-- What is required --
Within the listing below, the lines to output run from the one containing "device tree files" through the one containing "GParted will ask"; copy them exactly and nothing else.

-- Information given --
--- START ---
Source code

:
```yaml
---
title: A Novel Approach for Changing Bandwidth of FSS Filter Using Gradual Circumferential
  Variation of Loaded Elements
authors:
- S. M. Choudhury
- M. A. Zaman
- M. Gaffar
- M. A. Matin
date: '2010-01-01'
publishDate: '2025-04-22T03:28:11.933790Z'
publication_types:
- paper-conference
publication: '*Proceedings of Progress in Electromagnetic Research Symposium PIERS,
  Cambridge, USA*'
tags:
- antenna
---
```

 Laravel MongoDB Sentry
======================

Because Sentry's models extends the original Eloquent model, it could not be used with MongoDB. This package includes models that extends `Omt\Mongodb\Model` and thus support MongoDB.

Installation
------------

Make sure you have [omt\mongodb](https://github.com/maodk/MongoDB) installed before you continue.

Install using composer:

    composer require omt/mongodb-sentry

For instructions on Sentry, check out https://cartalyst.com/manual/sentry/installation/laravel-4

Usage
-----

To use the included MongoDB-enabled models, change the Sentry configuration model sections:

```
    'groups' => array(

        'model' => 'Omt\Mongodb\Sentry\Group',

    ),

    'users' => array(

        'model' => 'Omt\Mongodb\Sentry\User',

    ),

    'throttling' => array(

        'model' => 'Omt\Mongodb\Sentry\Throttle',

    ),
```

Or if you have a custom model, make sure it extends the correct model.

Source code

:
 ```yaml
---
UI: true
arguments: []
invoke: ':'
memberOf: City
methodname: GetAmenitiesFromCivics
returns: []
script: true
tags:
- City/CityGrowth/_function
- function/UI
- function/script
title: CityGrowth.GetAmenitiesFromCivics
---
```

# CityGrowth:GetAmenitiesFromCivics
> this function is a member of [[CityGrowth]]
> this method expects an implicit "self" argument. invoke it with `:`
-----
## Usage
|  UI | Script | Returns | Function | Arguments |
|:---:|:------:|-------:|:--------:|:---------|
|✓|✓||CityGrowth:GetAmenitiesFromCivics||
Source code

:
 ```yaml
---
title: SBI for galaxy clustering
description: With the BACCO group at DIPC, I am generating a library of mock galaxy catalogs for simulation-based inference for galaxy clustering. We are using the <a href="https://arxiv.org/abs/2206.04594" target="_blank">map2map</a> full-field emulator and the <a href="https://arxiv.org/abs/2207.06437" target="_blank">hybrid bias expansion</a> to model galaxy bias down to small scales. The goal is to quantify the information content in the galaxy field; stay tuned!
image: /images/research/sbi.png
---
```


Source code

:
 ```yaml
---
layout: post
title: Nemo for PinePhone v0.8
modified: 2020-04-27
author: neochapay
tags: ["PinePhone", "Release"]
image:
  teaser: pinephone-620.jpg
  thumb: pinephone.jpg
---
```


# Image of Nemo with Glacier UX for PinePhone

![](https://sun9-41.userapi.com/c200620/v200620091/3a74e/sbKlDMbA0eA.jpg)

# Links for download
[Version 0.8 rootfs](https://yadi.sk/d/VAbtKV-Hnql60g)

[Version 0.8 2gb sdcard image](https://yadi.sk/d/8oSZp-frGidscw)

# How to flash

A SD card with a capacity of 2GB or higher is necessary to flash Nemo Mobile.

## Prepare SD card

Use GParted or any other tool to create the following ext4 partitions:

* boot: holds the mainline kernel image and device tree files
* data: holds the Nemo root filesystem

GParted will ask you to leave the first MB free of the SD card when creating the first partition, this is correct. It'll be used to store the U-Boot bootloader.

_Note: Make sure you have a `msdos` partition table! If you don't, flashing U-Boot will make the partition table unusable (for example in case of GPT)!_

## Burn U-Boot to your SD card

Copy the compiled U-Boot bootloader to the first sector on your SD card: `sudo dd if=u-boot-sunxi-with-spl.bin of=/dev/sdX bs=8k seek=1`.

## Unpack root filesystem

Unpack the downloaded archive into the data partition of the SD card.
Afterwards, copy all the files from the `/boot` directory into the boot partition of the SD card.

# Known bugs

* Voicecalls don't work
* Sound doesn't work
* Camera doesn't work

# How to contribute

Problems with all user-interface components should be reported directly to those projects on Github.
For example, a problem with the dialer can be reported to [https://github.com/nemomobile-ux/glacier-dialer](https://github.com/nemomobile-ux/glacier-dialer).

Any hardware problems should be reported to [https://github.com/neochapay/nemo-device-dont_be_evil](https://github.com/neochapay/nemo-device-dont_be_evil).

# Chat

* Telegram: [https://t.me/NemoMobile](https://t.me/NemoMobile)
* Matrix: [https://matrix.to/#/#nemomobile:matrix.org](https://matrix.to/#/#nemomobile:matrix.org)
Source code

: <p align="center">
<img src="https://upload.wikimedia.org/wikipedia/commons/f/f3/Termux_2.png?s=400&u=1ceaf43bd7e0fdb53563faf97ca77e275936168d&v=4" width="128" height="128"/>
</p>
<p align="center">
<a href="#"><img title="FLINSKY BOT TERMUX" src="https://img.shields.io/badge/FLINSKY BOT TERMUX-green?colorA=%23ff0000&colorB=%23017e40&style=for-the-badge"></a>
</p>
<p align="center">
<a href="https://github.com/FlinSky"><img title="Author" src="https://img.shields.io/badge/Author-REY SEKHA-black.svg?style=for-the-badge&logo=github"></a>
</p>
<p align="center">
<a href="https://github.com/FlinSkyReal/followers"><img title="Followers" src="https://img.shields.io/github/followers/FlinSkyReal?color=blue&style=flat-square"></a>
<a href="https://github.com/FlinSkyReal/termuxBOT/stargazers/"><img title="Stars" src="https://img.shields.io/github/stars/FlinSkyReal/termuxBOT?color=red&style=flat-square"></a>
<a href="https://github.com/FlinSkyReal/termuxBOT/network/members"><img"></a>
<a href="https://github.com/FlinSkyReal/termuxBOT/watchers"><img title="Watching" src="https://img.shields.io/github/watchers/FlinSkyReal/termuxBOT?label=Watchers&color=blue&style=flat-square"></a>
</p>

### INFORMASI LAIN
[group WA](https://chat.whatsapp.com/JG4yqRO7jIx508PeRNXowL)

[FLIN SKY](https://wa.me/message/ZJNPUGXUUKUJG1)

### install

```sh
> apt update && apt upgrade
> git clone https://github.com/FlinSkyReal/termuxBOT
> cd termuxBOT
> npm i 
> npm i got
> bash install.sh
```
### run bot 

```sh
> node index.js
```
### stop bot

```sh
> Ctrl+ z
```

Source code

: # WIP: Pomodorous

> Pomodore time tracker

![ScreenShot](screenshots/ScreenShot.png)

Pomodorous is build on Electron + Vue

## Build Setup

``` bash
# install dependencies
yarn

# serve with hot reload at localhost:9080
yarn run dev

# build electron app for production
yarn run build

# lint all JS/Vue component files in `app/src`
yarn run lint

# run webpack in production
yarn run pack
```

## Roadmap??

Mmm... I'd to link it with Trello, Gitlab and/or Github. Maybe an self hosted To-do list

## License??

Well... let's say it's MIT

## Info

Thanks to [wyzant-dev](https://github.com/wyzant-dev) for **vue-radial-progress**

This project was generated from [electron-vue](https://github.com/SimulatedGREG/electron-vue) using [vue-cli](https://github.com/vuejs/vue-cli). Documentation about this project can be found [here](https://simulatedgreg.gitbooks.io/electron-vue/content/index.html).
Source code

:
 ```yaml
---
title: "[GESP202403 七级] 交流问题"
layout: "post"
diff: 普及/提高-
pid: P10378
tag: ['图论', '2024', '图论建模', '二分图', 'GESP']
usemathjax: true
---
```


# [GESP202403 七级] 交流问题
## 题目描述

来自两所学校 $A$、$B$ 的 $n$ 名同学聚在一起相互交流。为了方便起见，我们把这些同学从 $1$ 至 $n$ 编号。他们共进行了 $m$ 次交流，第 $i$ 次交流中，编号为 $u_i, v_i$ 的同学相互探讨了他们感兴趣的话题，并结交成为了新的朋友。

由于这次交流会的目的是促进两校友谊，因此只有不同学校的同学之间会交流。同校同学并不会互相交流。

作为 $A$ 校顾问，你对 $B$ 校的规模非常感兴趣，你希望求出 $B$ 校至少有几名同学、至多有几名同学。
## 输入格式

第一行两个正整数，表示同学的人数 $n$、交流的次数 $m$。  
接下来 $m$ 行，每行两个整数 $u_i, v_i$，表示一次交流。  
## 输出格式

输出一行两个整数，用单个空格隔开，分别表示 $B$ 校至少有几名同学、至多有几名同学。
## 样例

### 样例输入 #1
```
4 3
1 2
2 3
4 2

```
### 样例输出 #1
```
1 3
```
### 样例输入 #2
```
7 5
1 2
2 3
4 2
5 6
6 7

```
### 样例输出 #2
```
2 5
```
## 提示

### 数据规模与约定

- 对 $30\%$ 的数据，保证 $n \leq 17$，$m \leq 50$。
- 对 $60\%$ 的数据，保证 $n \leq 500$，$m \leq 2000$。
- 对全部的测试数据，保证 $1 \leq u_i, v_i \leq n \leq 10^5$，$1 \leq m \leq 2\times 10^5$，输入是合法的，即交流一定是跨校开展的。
--- END ---
-- Exercise response --
* boot: holds the mainline kernel image and device tree files
* data: holds the Nemo root filesystem

GParted will ask you to leave the first MB free of the SD card when creating the first partition, this is correct. It'll be used to store the U-Boot bootloader.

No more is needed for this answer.